Castles in the Sand

Field trip time!  Paul (professor and surfer extraordinare) took all of us to the beach to introduce our design class that we’ll be doing as part of the program.  Instead of simply telling us what we’ll be doing, we were challenged in a series of activities that gave us a glimpse of how design and learning work together.  One challenge involved building a functional sandcastle in 1 square meter that kept sand dry, but was as close to the water as possible.  My team talked through some ideas and quickly started creating breaks in the sand and a moat.  Then, our new friend Elliott walked by…

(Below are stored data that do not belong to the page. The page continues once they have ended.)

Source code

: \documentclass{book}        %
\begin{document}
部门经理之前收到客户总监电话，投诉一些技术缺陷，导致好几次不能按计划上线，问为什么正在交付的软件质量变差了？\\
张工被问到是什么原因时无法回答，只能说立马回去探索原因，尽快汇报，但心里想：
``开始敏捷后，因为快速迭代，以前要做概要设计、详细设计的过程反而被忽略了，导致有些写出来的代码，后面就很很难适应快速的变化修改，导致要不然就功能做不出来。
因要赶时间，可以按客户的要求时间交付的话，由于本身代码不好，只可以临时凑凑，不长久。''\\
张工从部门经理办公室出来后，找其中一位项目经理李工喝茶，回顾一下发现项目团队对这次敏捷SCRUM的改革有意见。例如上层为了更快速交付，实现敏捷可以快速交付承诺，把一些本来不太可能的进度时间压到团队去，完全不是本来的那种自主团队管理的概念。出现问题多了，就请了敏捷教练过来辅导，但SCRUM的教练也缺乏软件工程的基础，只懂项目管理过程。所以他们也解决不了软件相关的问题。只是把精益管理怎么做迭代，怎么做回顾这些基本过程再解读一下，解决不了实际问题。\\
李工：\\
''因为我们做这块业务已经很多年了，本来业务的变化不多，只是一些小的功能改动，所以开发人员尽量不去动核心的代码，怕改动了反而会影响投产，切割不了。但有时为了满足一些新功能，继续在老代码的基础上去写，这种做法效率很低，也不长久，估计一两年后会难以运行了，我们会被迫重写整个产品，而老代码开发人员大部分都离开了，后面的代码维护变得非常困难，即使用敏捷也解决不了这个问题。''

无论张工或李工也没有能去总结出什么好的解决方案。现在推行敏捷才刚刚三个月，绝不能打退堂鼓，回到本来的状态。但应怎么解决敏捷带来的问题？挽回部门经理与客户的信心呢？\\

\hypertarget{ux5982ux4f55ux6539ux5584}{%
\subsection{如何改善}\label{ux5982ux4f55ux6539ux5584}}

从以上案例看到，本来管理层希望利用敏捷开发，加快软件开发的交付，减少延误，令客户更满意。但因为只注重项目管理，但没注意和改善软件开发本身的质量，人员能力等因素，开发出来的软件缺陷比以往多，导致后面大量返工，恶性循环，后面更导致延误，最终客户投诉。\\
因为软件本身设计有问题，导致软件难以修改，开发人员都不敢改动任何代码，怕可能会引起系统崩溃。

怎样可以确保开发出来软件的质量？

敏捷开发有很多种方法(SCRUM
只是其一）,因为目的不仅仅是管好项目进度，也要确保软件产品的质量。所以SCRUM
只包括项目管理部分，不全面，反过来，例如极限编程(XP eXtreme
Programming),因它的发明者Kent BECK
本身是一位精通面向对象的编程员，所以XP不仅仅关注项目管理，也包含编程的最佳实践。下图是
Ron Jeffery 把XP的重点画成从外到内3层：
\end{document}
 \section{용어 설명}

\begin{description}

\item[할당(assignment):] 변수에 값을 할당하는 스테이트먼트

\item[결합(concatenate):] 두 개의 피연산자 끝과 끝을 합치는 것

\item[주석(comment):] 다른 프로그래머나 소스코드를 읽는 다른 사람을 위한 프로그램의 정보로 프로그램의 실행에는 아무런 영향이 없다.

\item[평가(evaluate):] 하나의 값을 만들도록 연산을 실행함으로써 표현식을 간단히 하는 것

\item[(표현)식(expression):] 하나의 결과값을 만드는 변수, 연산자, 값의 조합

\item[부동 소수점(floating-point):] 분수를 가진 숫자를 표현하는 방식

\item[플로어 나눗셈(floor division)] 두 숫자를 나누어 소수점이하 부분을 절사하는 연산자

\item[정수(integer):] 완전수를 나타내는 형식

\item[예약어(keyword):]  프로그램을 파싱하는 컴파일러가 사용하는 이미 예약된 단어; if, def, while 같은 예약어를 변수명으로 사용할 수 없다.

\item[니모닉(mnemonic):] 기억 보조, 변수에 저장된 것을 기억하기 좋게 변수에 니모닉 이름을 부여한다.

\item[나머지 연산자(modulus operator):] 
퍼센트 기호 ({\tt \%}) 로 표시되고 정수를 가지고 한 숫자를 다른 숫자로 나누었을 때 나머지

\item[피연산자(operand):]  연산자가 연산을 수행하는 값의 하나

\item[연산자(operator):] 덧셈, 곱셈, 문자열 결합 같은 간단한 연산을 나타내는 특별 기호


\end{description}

I knew that a child could build a sandcastle much better than I, so I asked him if he wanted to help us with the really important task of building a sandcastle.  He quickly replied, “yeah, I got a bucket and a shovel”.  I then told him we only had 10 minutes to try and build a good sandcastle, so he needed to hurry.  Elliott took off in a flash and returned with his sandcastle building supplies.  We showed him what we were doing and he followed up by saying, “you need wet sand”.  He ran down to the water and grabbed a bucket full of water, then proceeded to fill the bucket with sand to create a cement-like mixture.  While he was creating this mixture, he told me “you have to get wet sand so it can stay”.  Just when I thought we were ready to flip the bucket over and create our “tower”, he stopped me and advised “you need some more sand and then push your hand down to compact it, then we turn it over”.  He IS a kid, he WOULD know…Our time soon dwindled and he helped put some more sand around the castle to create the final sandcastle product.  We thanked him for his help and he was back on his way with his grandpa.

Upon evaluation of each group’s sandcastle, we didn’t fair so well because we had built too far away from the water and were considered “safe” builders.  I pointed out that we should get extra points because we commissioned a child to help us build and there’s nothing better than having the help of someone who knows how to build sandcastles like a kid…no one seemed to buy it..but it did start making me think…

Design is often the most simplistic AND complex when done through the eyes of a child.  Children can somehow dream up amazing ideas, create a plan of attack, and most often execute their plans to craft something amazing…original…inventive…or functional in ways never imagined.  To me, design and learning both involve frameworks..the foundations are laid, the blueprints are drafted, and the work begins to fulfill the said plans.  What if design was truly considered within the context of learning?  Would learning look different?  Would kids be more willing to take an active part?  Would our ideas go far beyond what had ever been considered?

I don’t know the answers yet, but I’m hoping that I learn how to address a learning problem and re-imagine its design…hopefully through the eyes of a child making castles in the sand.